The failure of either party to enforce, at any time or for any period of time, the provisions herein, or the failure of either party to exercise any option herein, shall not be construed as a waiver of such provision or option and shall in no way affect that party’s right to enforce such provisions or exercise such option.
In the event that any provision of this Agreement, or any Product Addendum, is determined to be invalid or unenforceable by the ruling of an arbitrator or court of competent jurisdiction, the remainder of this Agreement (and each of the remaining terms and conditions contained herein) shall remain in full force and effect. Any delay in or failure by either party in the performance of this Agreement, or a Product Addendum, shall be excused if and to the extent such delay or failure is caused by occurrences beyond the control of the affected party including, but not limited to, decrees or restraints of Government, acts of God, strikes, work stoppage, or other labor disturbances, war, or sabotage (each being a “Force Majeure Event”). The affected party will promptly notify the other party upon becoming aware that any Force Majeure Event has occurred or is likely to occur and will use commercially reasonable efforts to minimize any resulting delay in or interference with the performance of its obligations under the applicable agreement.
This Agreement and each of the Product Addenda may not be assigned, in whole or in part, by a party without the prior written consent of the other party. However, each party may assign this Agreement, upon notice to the other party, to (a) an Affiliate of such party, or (b) in connection with the sale of all or substantially all of such party’s equity, business or assets. Subject to the foregoing, this Agreement and all of the Product Addenda shall be binding upon and shall inure to the benefit of each party hereto and its respective successors and assigns.

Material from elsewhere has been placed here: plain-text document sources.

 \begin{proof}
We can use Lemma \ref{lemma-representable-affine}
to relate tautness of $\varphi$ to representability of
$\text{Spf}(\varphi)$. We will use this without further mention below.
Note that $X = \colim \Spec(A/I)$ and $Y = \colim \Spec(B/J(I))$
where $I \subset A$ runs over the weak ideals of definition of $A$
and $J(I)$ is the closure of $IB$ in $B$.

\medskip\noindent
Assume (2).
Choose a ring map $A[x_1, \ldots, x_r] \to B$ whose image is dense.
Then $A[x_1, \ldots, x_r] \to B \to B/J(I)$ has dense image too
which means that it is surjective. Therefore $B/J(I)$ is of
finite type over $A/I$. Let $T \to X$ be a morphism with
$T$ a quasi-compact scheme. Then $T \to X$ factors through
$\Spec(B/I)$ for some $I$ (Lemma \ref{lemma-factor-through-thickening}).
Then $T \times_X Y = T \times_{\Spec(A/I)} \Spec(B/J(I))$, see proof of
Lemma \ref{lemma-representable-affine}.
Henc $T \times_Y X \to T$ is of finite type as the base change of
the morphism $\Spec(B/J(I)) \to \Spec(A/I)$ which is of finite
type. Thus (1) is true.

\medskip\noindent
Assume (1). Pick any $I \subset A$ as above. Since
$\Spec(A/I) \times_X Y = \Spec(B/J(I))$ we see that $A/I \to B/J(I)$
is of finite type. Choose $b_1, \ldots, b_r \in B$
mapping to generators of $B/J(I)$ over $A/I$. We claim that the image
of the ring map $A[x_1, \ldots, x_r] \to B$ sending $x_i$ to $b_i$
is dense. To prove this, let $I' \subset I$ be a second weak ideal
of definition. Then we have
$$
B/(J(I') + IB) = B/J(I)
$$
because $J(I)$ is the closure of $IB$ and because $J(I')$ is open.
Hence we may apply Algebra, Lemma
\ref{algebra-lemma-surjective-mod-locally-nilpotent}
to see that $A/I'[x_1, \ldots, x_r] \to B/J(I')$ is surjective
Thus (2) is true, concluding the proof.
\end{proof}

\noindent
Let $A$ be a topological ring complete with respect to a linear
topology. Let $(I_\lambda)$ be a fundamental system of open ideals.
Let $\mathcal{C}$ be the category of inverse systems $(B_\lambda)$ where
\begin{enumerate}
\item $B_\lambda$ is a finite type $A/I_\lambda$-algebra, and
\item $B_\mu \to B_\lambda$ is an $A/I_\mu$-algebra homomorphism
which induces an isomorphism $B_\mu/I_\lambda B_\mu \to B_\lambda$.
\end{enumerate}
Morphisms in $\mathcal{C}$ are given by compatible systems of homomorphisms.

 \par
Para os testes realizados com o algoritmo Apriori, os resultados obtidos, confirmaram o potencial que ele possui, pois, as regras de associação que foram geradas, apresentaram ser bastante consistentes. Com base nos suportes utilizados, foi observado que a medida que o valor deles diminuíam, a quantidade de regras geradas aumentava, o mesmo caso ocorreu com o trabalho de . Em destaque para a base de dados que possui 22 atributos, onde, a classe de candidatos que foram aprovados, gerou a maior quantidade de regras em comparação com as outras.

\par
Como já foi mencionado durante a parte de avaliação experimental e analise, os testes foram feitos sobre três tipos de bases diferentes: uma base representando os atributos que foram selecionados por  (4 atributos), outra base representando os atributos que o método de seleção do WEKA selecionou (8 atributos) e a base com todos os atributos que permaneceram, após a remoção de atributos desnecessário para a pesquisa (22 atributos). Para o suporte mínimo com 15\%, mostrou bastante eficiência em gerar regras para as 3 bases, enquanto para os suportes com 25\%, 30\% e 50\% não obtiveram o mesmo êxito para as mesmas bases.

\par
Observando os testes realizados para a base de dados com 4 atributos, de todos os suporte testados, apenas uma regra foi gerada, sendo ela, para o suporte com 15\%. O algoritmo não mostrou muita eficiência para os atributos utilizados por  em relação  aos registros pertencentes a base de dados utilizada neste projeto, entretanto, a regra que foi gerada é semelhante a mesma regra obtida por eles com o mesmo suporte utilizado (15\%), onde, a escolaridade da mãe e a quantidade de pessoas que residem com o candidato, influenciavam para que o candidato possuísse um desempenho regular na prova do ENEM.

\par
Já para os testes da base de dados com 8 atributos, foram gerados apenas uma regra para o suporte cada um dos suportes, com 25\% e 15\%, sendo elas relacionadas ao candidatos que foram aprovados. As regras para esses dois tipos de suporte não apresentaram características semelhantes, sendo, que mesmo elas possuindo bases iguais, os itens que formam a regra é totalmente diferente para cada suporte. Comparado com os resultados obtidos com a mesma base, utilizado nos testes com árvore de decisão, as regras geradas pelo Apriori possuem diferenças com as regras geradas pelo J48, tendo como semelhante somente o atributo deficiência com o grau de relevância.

Nothing in this Agreement, or any Product Addendum, shall be deemed to create any joint venture, joint enterprise, or agency relationship among the parties, and no party shall have the right to enter into contracts on behalf of, to legally bind, to incur debt on behalf of, or to otherwise incur any liability or obligation on behalf of the other party hereto, in the absence of a separate writing, executed by an authorized representative of the other party.